What you need to do:
Skipping any pictures, give all of the records below again exactly.

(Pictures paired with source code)
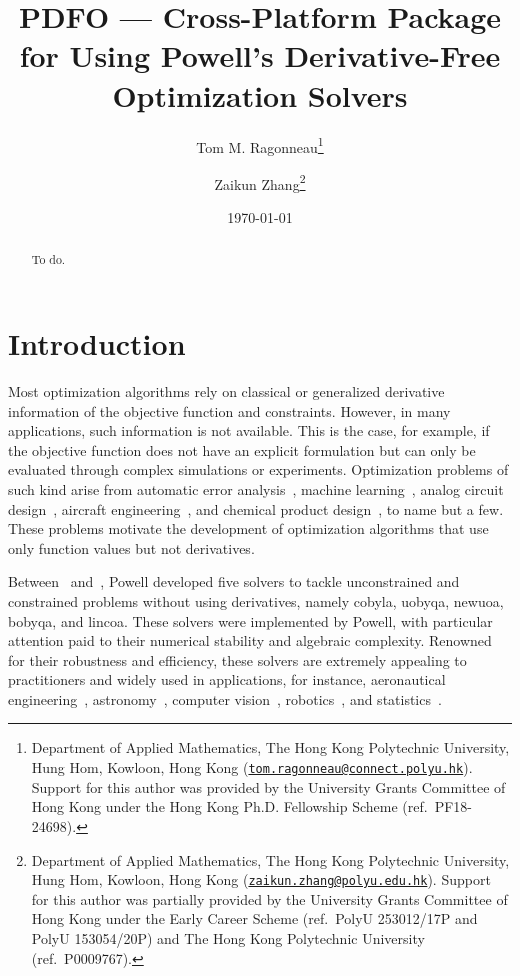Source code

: \documentclass[11pt,draft]{article}
\title{PDFO --- Cross-Platform Package for Using Powell's Derivative-Free Optimization Solvers}
\author{
    Tom M. Ragonneau\thanks{
        Department of Applied Mathematics,
        The Hong Kong Polytechnic University,
        Hung Hom, Kowloon, Hong Kong
        (\href{mailto:tom.ragonneau@connect.polyu.hk}{\texttt{tom.ragonneau@connect.polyu.hk}}).
        Support for this author was provided by the University Grants Committee of Hong Kong under the Hong Kong Ph.D. Fellowship Scheme (ref.\ PF18-24698).
    }
    \and Zaikun Zhang\thanks{
        Department of Applied Mathematics,
        The Hong Kong Polytechnic University,
        Hung Hom, Kowloon, Hong Kong
        (\href{mailto:zaikun.zhang@polyu.edu.hk}{\texttt{zaikun.zhang@polyu.edu.hk}}).
        Support for this author was partially provided by the University Grants Committee of Hong Kong under the  Early Career Scheme (ref.\ PolyU 253012/17P and PolyU 153054/20P) and The Hong Kong Polytechnic University (ref.\ P0009767).
    }
}
\date{\today}
\begin{document}
\maketitle

\begin{abstract}
    To do.
\end{abstract}

\section{Introduction}

Most optimization algorithms rely on classical or generalized derivative information of the objective function and constraints.
However, in many applications, such information is not available.
This is the case, for example, if the objective function does not have an explicit formulation but can only be evaluated through complex simulations or experiments.
Optimization problems of such kind arise from automatic error analysis~\cite{Higham_1993,Higham_2002}, machine learning~\cite{Ghanbari_Scheinberg_2017}, analog circuit design~\cite{Latorre_Etal_2019}, aircraft engineering~\cite{Gazaix_Etal_2019}, and chemical product design~\cite{Sun_Etal_2020}, to name but a few.
These problems motivate the development of optimization algorithms that use only function values but not derivatives.

Between~\citeyear{Powell_1994} and~\citeyear{Powell_2015}, Powell developed five solvers to tackle unconstrained and constrained problems without using derivatives, namely \gls{cobyla}, \gls{uobyqa}, \gls{newuoa}, \gls{bobyqa}, and \gls{lincoa}.
These solvers were implemented by Powell, with particular attention paid to their numerical stability and algebraic complexity.
Renowned for their robustness and efficiency, these solvers are extremely appealing to practitioners and widely used in applications, for instance, aeronautical engineering~\cite{Gallard_Etal_2018b}, astronomy~\cite{Biviano_Etal_2013,Mamon_Biviano_Boue_2013}, computer vision~\cite{Izadinia_Shan_Seitz_2017}, robotics~\cite{Mombaur_Truong_Laumond_2010}, and statistics~\cite{Bates_Etal_2015}.
\end{document}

Worked solution:
Source code

: \documentclass[11pt,draft]{article}
\title{PDFO --- Cross-Platform Package for Using Powell's Derivative-Free Optimization Solvers}
\author{
    Tom M. Ragonneau\thanks{
        Department of Applied Mathematics,
        The Hong Kong Polytechnic University,
        Hung Hom, Kowloon, Hong Kong
        (\href{mailto:tom.ragonneau@connect.polyu.hk}{\texttt{tom.ragonneau@connect.polyu.hk}}).
        Support for this author was provided by the University Grants Committee of Hong Kong under the Hong Kong Ph.D. Fellowship Scheme (ref.\ PF18-24698).
    }
    \and Zaikun Zhang\thanks{
        Department of Applied Mathematics,
        The Hong Kong Polytechnic University,
        Hung Hom, Kowloon, Hong Kong
        (\href{mailto:zaikun.zhang@polyu.edu.hk}{\texttt{zaikun.zhang@polyu.edu.hk}}).
        Support for this author was partially provided by the University Grants Committee of Hong Kong under the  Early Career Scheme (ref.\ PolyU 253012/17P and PolyU 153054/20P) and The Hong Kong Polytechnic University (ref.\ P0009767).
    }
}
\date{\today}
\begin{document}
\maketitle

\begin{abstract}
    To do.
\end{abstract}

\section{Introduction}

Most optimization algorithms rely on classical or generalized derivative information of the objective function and constraints.
However, in many applications, such information is not available.
This is the case, for example, if the objective function does not have an explicit formulation but can only be evaluated through complex simulations or experiments.
Optimization problems of such kind arise from automatic error analysis~\cite{Higham_1993,Higham_2002}, machine learning~\cite{Ghanbari_Scheinberg_2017}, analog circuit design~\cite{Latorre_Etal_2019}, aircraft engineering~\cite{Gazaix_Etal_2019}, and chemical product design~\cite{Sun_Etal_2020}, to name but a few.
These problems motivate the development of optimization algorithms that use only function values but not derivatives.

Between~\citeyear{Powell_1994} and~\citeyear{Powell_2015}, Powell developed five solvers to tackle unconstrained and constrained problems without using derivatives, namely \gls{cobyla}, \gls{uobyqa}, \gls{newuoa}, \gls{bobyqa}, and \gls{lincoa}.
These solvers were implemented by Powell, with particular attention paid to their numerical stability and algebraic complexity.
Renowned for their robustness and efficiency, these solvers are extremely appealing to practitioners and widely used in applications, for instance, aeronautical engineering~\cite{Gallard_Etal_2018b}, astronomy~\cite{Biviano_Etal_2013,Mamon_Biviano_Boue_2013}, computer vision~\cite{Izadinia_Shan_Seitz_2017}, robotics~\cite{Mombaur_Truong_Laumond_2010}, and statistics~\cite{Bates_Etal_2015}.
\end{document}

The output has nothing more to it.